Given:- Function $f(x)=x^{2}-6 x+9$ and a line parallel to $y=x+5$
Theorem:- Let $f$ be a differentiable real function defined on an open interval $(a, b)$.
(i) If $f^{\prime}(x)>0$ for all $x \in(a, b)$, then $f(x)$ is increasing on $(a, b)$
(ii) If $f^{\prime}(x)<0$ for all $x \in(a, b)$, then $f(x)$ is decreasing on $(a, b)$
Algorithm:-
(i) Obtain the function and put it equal to $f(x)$
(ii) Find $f^{\prime}(x)$
(iii) Put $f^{\prime}(x)>0$ and solve this inequation.
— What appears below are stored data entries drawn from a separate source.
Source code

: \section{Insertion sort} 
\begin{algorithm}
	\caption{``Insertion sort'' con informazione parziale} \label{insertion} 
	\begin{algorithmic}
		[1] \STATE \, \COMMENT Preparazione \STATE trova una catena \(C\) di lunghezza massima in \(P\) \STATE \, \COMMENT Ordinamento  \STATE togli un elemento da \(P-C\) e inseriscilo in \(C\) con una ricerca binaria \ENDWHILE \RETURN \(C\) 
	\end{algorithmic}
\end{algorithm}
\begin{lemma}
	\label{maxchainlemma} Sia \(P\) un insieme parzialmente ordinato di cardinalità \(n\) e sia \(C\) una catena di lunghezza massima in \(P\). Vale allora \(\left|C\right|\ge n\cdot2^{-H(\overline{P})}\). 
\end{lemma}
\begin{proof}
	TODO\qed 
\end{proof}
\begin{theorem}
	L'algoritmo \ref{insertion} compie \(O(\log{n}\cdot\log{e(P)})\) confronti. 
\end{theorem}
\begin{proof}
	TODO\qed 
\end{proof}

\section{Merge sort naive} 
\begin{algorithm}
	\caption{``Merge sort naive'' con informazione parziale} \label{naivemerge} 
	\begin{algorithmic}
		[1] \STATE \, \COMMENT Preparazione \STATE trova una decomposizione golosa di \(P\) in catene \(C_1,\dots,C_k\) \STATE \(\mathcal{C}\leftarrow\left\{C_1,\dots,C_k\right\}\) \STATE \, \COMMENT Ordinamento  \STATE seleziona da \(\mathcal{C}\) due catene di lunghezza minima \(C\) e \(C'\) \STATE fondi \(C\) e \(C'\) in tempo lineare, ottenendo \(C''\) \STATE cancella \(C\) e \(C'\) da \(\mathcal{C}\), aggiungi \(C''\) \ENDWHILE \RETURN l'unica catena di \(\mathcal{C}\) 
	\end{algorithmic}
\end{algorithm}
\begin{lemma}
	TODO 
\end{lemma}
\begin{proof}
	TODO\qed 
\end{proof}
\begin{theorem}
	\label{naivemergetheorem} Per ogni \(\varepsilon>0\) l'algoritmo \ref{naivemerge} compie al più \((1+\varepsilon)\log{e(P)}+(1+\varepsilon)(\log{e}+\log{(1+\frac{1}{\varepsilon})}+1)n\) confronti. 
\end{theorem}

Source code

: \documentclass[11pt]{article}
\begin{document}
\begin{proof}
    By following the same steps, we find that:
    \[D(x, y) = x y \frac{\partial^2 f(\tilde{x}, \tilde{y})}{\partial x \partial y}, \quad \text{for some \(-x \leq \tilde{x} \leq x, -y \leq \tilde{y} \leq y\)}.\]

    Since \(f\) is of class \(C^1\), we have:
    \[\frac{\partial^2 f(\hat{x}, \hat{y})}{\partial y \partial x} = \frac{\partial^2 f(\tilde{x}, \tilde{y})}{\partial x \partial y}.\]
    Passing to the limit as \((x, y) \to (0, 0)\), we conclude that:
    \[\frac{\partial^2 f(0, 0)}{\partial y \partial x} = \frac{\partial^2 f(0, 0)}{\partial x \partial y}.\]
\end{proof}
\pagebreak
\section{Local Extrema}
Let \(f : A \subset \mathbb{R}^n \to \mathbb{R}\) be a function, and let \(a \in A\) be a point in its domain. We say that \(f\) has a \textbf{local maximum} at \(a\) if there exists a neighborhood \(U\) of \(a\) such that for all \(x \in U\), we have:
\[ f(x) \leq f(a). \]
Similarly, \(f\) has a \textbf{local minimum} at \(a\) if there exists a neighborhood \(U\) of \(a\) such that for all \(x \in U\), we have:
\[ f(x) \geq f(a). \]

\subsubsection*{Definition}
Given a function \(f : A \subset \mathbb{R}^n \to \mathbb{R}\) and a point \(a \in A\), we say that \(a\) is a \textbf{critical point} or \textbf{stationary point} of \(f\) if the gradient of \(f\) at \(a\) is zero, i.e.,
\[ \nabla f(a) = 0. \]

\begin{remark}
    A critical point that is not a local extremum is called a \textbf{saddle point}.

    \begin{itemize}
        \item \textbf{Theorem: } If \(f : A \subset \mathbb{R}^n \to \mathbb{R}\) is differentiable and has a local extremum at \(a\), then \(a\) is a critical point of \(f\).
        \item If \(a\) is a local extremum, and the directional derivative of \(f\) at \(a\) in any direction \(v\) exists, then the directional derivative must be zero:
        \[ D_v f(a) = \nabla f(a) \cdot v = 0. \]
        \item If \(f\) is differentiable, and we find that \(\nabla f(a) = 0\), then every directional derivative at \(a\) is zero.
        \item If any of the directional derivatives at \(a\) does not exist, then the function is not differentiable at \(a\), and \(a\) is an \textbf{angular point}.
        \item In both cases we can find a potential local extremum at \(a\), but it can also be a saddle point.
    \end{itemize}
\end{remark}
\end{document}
For the value of $x$ obtained in (ii) $f(x)$ is increasing and for remaining points in its domain it is decreasing.
Here we have,
$f(x)=x^{2}-6 x+9$
$\Rightarrow f(x)=\frac{d}{d x}\left(x^{2}-6 x+9\right)$
$\Rightarrow f^{\prime}(x)=2 x-6$
$\Rightarrow f^{\prime}(x)=2(x-3)$
For $f(x)$ lets find critical point, we must have
$\Rightarrow f^{\prime}(x)=0$
$\Rightarrow 2(x-3)=0$
$\Rightarrow(x-3)=0$
$\Rightarrow x=3$
clearly, $f^{\prime}(x)>0$ if $x>3$
and $f^{\prime}(x)<0$ if $x<3$
Thus, $f(x)$ increases on $(3, \infty)$
and $f(x)$ is decreasing on interval $x \in(-\infty, 3)$
Now, lets find coordinates of point
Equation of curve is
$f(x)=x^{2}-6 x+9$
slope of this curve is given by
$\Rightarrow \mathrm{m}_{1}=\frac{\mathrm{dy}}{\mathrm{dx}}$
$\Rightarrow \mathrm{m}_{1}=\frac{\mathrm{d}}{\mathrm{dx}}\left(\mathrm{x}^{2}-6 \mathrm{x}+9\right)$
$\Rightarrow \mathrm{m}_{1}=2 \mathrm{x}-6$
and Equation of line is
$y=x+5$
slope of this curve is given by
$\Rightarrow \mathrm{m}_{2}=\frac{\mathrm{dy}}{\mathrm{dx}}$
$\Rightarrow \mathrm{m}_{2}=\frac{\mathrm{d}}{\mathrm{dx}}(\mathrm{x}+5)$
$\Rightarrow \mathrm{m}_{2}=1$
Since slope of curve (i.e slope of its normal) is parallel to line
Therefore, they follow the relation
$\Rightarrow \frac{-1}{m_{1}}=m_{2}$
$\Rightarrow \frac{-1}{2 x-6}=1$
$\Rightarrow 2 x-6=-1$
$\Rightarrow x=\frac{5}{2}$
Thus putting the value of $\mathrm{x}$ in equation of curve, we get
$\Rightarrow y=x^{2}-6 x+9$
$\Rightarrow y=\left(\frac{5}{2}\right)^{2}-6\left(\frac{5}{2}\right)+9$
$\Rightarrow y=\frac{25}{4}-15+9$
$\Rightarrow y=\frac{25}{4}-6$
$\Rightarrow y=\frac{1}{4}$
Thus the required coordinates is $\left(\frac{5}{2}, \frac{1}{4}\right)$